Un evangelio que no es para timoratos ni mediocres



Un evangelio que no es para timoratos ni mediocres

Lev. 19, 1-2.17-18; Sal. 102; 1Cor. 3, 16-23; Mt. 5, 38-48
El evangelio no lo entienden los timoratos, los que siempre andan a medias tintas, los que no son capaces de mirar a lo alto, más allá, más arriba, sino que se quieren quedar siempre en los mínimos o en lo que suponga el menor esfuerzo. El evangelio es para el que quiera tener un alma grande y tenga aspiraciones siempre a lo mejor y a lo más hermoso, el que tiene ansias de perfección y plenitud. Por eso en este mundo tan lleno de mediocridad cuesta tanto entender el evangelio, queremos estar haciéndonos nuestras componendas, buscando interpretaciones y rebajas.

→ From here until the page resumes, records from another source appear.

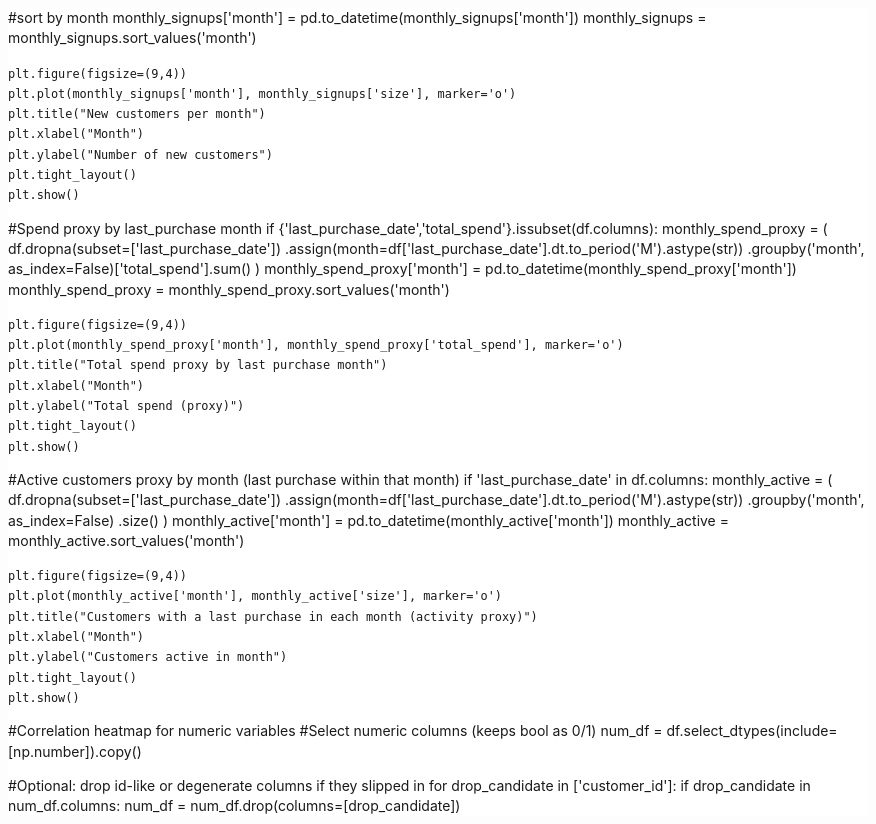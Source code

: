 #sort by month
    monthly_signups['month'] = pd.to_datetime(monthly_signups['month'])
    monthly_signups = monthly_signups.sort_values('month')

    plt.figure(figsize=(9,4))
    plt.plot(monthly_signups['month'], monthly_signups['size'], marker='o')
    plt.title("New customers per month")
    plt.xlabel("Month")
    plt.ylabel("Number of new customers")
    plt.tight_layout()
    plt.show()

#Spend proxy by last_purchase month
if {'last_purchase_date','total_spend'}.issubset(df.columns):
    monthly_spend_proxy = (
        df.dropna(subset=['last_purchase_date'])
          .assign(month=df['last_purchase_date'].dt.to_period('M').astype(str))
          .groupby('month', as_index=False)['total_spend'].sum()
    )
    monthly_spend_proxy['month'] = pd.to_datetime(monthly_spend_proxy['month'])
    monthly_spend_proxy = monthly_spend_proxy.sort_values('month')

    plt.figure(figsize=(9,4))
    plt.plot(monthly_spend_proxy['month'], monthly_spend_proxy['total_spend'], marker='o')
    plt.title("Total spend proxy by last purchase month")
    plt.xlabel("Month")
    plt.ylabel("Total spend (proxy)")
    plt.tight_layout()
    plt.show()

#Active customers proxy by month (last purchase within that month)
if 'last_purchase_date' in df.columns:
    monthly_active = (
        df.dropna(subset=['last_purchase_date'])
          .assign(month=df['last_purchase_date'].dt.to_period('M').astype(str))
          .groupby('month', as_index=False)
          .size()
    )
    monthly_active['month'] = pd.to_datetime(monthly_active['month'])
    monthly_active = monthly_active.sort_values('month')

    plt.figure(figsize=(9,4))
    plt.plot(monthly_active['month'], monthly_active['size'], marker='o')
    plt.title("Customers with a last purchase in each month (activity proxy)")
    plt.xlabel("Month")
    plt.ylabel("Customers active in month")
    plt.tight_layout()
    plt.show()

#Correlation heatmap for numeric variables
#Select numeric columns (keeps bool as 0/1)
num_df = df.select_dtypes(include=[np.number]).copy()

#Optional: drop id-like or degenerate columns if they slipped in
for drop_candidate in ['customer_id']:
    if drop_candidate in num_df.columns:
        num_df = num_df.drop(columns=[drop_candidate])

Ante la página del evangelio que hoy hemos escuchado habremos oído quizá decir a muchos que bueno, eso está muy bonito, son hermosos ideales, pero que tenemos que saber interpretar lo que nos dice Jesús, porque las cosas no hay que tomárselas con tanta radicalidad. Son los mediocres y los timoratos; y cuidado no seamos nosotros de ellos también, porque le tengamos miedo a enfrentarnos de verdad y sin tapujos a esta página del evangelio, que forma parte del sermón del monte. Ya desde las primeras palabras del sermón del monte, donde se  nos proclaman las bienaventuranzas nos estamos haciendo nuestras interpretaciones que las suavicen y que nos las den en rebajas. No ha de ser esa nuestra postura ni nuestra manera de acercarnos al evangelio de Jesús.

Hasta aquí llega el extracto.